Entries supplied:
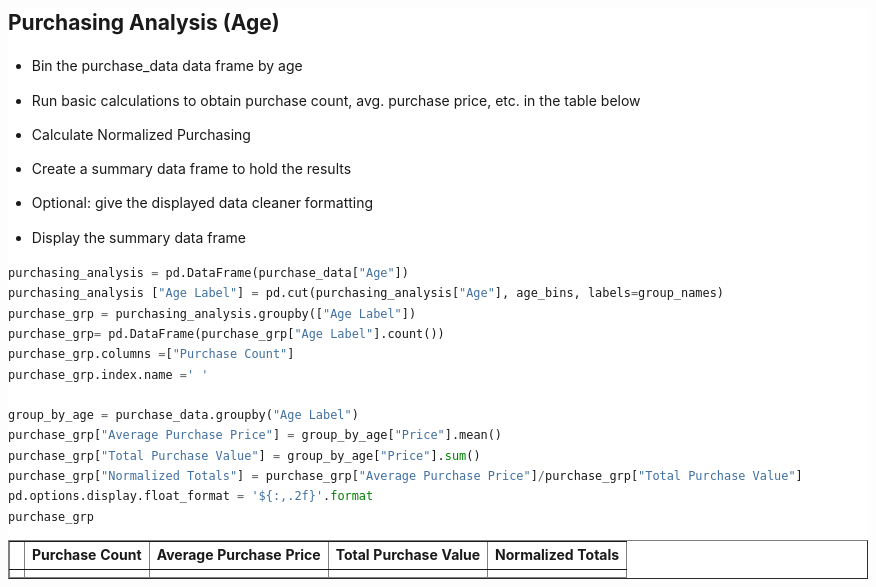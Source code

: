 
## Purchasing Analysis (Age)

* Bin the purchase_data data frame by age


* Run basic calculations to obtain purchase count, avg. purchase price, etc. in the table below


* Calculate Normalized Purchasing


* Create a summary data frame to hold the results


* Optional: give the displayed data cleaner formatting


* Display the summary data frame


```python
purchasing_analysis = pd.DataFrame(purchase_data["Age"])
purchasing_analysis ["Age Label"] = pd.cut(purchasing_analysis["Age"], age_bins, labels=group_names)
purchase_grp = purchasing_analysis.groupby(["Age Label"])
purchase_grp= pd.DataFrame(purchase_grp["Age Label"].count())
purchase_grp.columns =["Purchase Count"]
purchase_grp.index.name =' '

group_by_age = purchase_data.groupby("Age Label")
purchase_grp["Average Purchase Price"] = group_by_age["Price"].mean() 
purchase_grp["Total Purchase Value"] = group_by_age["Price"].sum()
purchase_grp["Normalized Totals"] = purchase_grp["Average Purchase Price"]/purchase_grp["Total Purchase Value"]
pd.options.display.float_format = '${:,.2f}'.format
purchase_grp

```




<div>
<style scoped>
    .dataframe tbody tr th:only-of-type {
        vertical-align: middle;
    }

    .dataframe tbody tr th {
        vertical-align: top;
    }

    .dataframe thead th {
        text-align: right;
    }
</style>
<table border="1" class="dataframe">
  <thead>
    <tr style="text-align: right;">
      <th></th>
      <th>Purchase Count</th>
      <th>Average Purchase Price</th>
      <th>Total Purchase Value</th>
      <th>Normalized Totals</th>
    </tr>
    <tr>
      <th></th>
      <th></th>
      <th></th>
      <th></th>
      <th></th>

Work order: Pictures stay out, and every line of the records is transcribed exactly.

Your solution:
Source code

: 
## Purchasing Analysis (Age)

* Bin the purchase_data data frame by age


* Run basic calculations to obtain purchase count, avg. purchase price, etc. in the table below


* Calculate Normalized Purchasing


* Create a summary data frame to hold the results


* Optional: give the displayed data cleaner formatting


* Display the summary data frame


```python
purchasing_analysis = pd.DataFrame(purchase_data["Age"])
purchasing_analysis ["Age Label"] = pd.cut(purchasing_analysis["Age"], age_bins, labels=group_names)
purchase_grp = purchasing_analysis.groupby(["Age Label"])
purchase_grp= pd.DataFrame(purchase_grp["Age Label"].count())
purchase_grp.columns =["Purchase Count"]
purchase_grp.index.name =' '

group_by_age = purchase_data.groupby("Age Label")
purchase_grp["Average Purchase Price"] = group_by_age["Price"].mean() 
purchase_grp["Total Purchase Value"] = group_by_age["Price"].sum()
purchase_grp["Normalized Totals"] = purchase_grp["Average Purchase Price"]/purchase_grp["Total Purchase Value"]
pd.options.display.float_format = '${:,.2f}'.format
purchase_grp

```




<div>
<style scoped>
    .dataframe tbody tr th:only-of-type {
        vertical-align: middle;
    }

    .dataframe tbody tr th {
        vertical-align: top;
    }

    .dataframe thead th {
        text-align: right;
    }
</style>
<table border="1" class="dataframe">
  <thead>
    <tr style="text-align: right;">
      <th></th>
      <th>Purchase Count</th>
      <th>Average Purchase Price</th>
      <th>Total Purchase Value</th>
      <th>Normalized Totals</th>
    </tr>
    <tr>
      <th></th>
      <th></th>
      <th></th>
      <th></th>
      <th></th>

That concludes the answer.